Here's a couple of options
- All in the same table
- Common profile attributes in one table, profile type specific in their own tables with foreign key references to the common profile table
- Inheritance
- Key-Value store
All in the same table
In this option all the fields are always present whatever type the profile is. This is too easy to do the first time around as you only have to list all the columns. However, this is really bad design that will make your life harder in the long run, because the maintainability and extendability is poor. You should read up on database normal forms etc. Don't do this.

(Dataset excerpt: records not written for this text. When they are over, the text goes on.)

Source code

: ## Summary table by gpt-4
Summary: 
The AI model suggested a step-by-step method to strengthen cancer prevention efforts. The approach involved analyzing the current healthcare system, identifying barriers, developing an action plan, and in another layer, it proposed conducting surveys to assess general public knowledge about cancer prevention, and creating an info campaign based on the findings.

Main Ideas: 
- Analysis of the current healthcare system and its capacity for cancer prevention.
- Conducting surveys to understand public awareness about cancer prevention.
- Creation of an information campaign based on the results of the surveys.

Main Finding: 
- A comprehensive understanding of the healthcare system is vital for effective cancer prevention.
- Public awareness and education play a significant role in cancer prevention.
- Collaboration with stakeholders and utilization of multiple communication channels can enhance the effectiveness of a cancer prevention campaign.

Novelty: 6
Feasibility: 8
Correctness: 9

Master profile table and profile type dependent details on their own tables
In this option you will create a table for all profiles. This will include all the common attributes. This table will make sure the identifiers are all in the same namespace and each profile has a unique id. For each profile type you'll create a new table that has a foreign key reference to the master profile table. You can then select all employment profiles using an inner join on the employment profile table and the master profile table. This design allows you to create constraints for each profile type. Furthermore, this design lets you have profiles that are both employment and education profiles. You should probably do this.
Inheritance
Postges provides a facility for table inheritance. You can use this by creating a base table for all profile types and then creating child tables for each profile type. Each profile type then inherits all the attributes defined in the parent table. With inheritance you can select all profiles using the parent table and all employment profiles using the employment profile table. If generic profiles use only common attributes, they can be stored to the parent table.
The main disadvantage of inheritance in postgres is that parent table and the child tables do not share the same namespace. You cannot create a unique constraint that spans all the tables. This means that you have to make sure that the identifiers are globally unique some other way e.g. keeping a separate table for the profile identifiers.

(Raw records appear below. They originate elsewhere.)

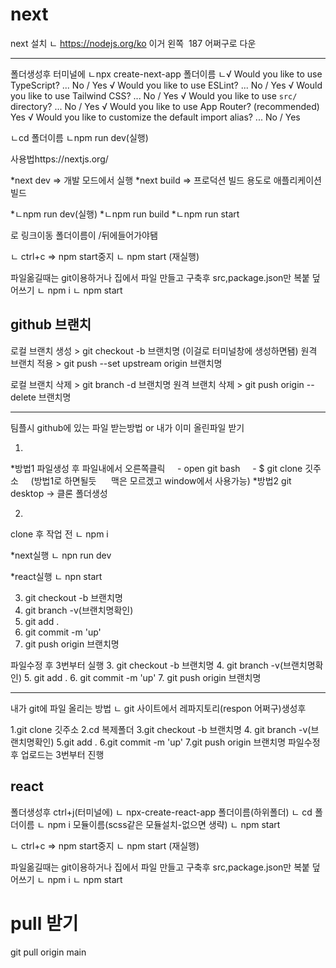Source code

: # next
next 설치
ㄴ https://nodejs.org/ko
이거 왼쪽  187 어쩌구로 다운 

------------------------------------------- 

폴더생성후 터미널에
ㄴnpx create-next-app 폴더이름
ㄴ√ Would you like to use TypeScript? ... No / Yes
√ Would you like to use ESLint? ... No / Yes
√ Would you like to use Tailwind CSS? ... No / Yes
√ Would you like to use `src/` directory? ... No / Yes
√ Would you like to use App Router? (recommended) Yes
√ Would you like to customize the default import alias? ... No / Yes 

ㄴcd 폴더이름
ㄴnpm run dev(실행) 

사용법https://nextjs.org/ 

*next dev ⇒ 개발 모드에서 실행
*next build ⇒ 프로덕션 빌드 용도로 애플리케이션 빌드 

*ㄴnpm run dev(실행)
*ㄴnpm run build
*ㄴnpm run start 

<Link href='/'>로 링크이동
폴더이름이 /뒤에들어가야됌 

ㄴ ctrl+c => npm start중지
ㄴ npm start (재실행) 

파일옮길때는 git이용하거나 
집에서 파일 만들고 구축후
src,package.json만 복붙 덮어쓰기
ㄴ npm i
ㄴ npm start

## github 브랜치
로컬 브랜치 생성 > git checkout -b 브랜치명 (이걸로 터미널창에 생성하면됌)
원격 브랜치 적용 > git push --set upstream origin 브랜치명 

로컬 브랜치 삭제 > git branch -d 브랜치명
원격 브랜치 삭제 > git push origin --delete 브랜치명 

------------------------------------------- 

팀플시 github에 있는 파일 받는방법 or 내가 이미 올린파일 받기 

1. 
*방법1 파일생성 후 파일내에서 오른쪽클릭 
    - open git bash
    - $ git clone 깃주소
    (방법1로 하면될듯 
     맥은 모르겠고 window에서 사용가능)
*방법2 git desktop -> 클론 폴더생성 

2. 
clone 후 작업 전 
ㄴ npm i 

*next실행
ㄴ npn run dev 

*react실행
ㄴ npn start 

3. git checkout -b 브랜치명
4. git branch -v(브랜치명확인)
5. git add .
6. git commit -m 'up'
7. git push origin 브랜치명


파일수정 후 3번부터 실행
3. git checkout -b 브랜치명
4. git branch -v(브랜치명확인)
5. git add .
6. git commit -m 'up'
7. git push origin 브랜치명 

------------------------------------------- 

내가 git에 파일 올리는 방법
ㄴ git 사이트에서 레파지토리(respon 어쩌구)생성후 

1.git clone 깃주소
2.cd 복제폴더
3.git checkout -b 브랜치명
4. git branch -v(브랜치명확인)
5.git add .
6.git commit -m 'up'
7.git push origin 브랜치명
파일수정 후 업로드는 3번부터 진행

## react
폴더생성후 ctrl+j(터미널에)
ㄴ npx-create-react-app 폴더이름(하위폴더)
ㄴ cd 폴더이름
ㄴ npm i 모듈이름(scss같은 모듈설치-없으면 생략)
ㄴ npm start 

ㄴ ctrl+c => npm start중지
ㄴ npm start (재실행) 

파일옮길때는 git이용하거나 
집에서 파일 만들고 구축후
src,package.json만 복붙 덮어쓰기
ㄴ npm i
ㄴ npm start

# pull 받기 
git pull origin main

You should think if the disadvantages of inheritance matter in you situation. However, this is the sensible way of doing separate tables for all profile types if you are using postgres as you don't have to duplicate the definitions of the common attributes.
Key-value store
You could also create a table for common profile attributes and keep the rest of the attribues in (profile, attribute, value)-tuples. By doing this, you'd discard the benefits of a RDBMS and you'd have to implement all the logic in you program. Don't do this.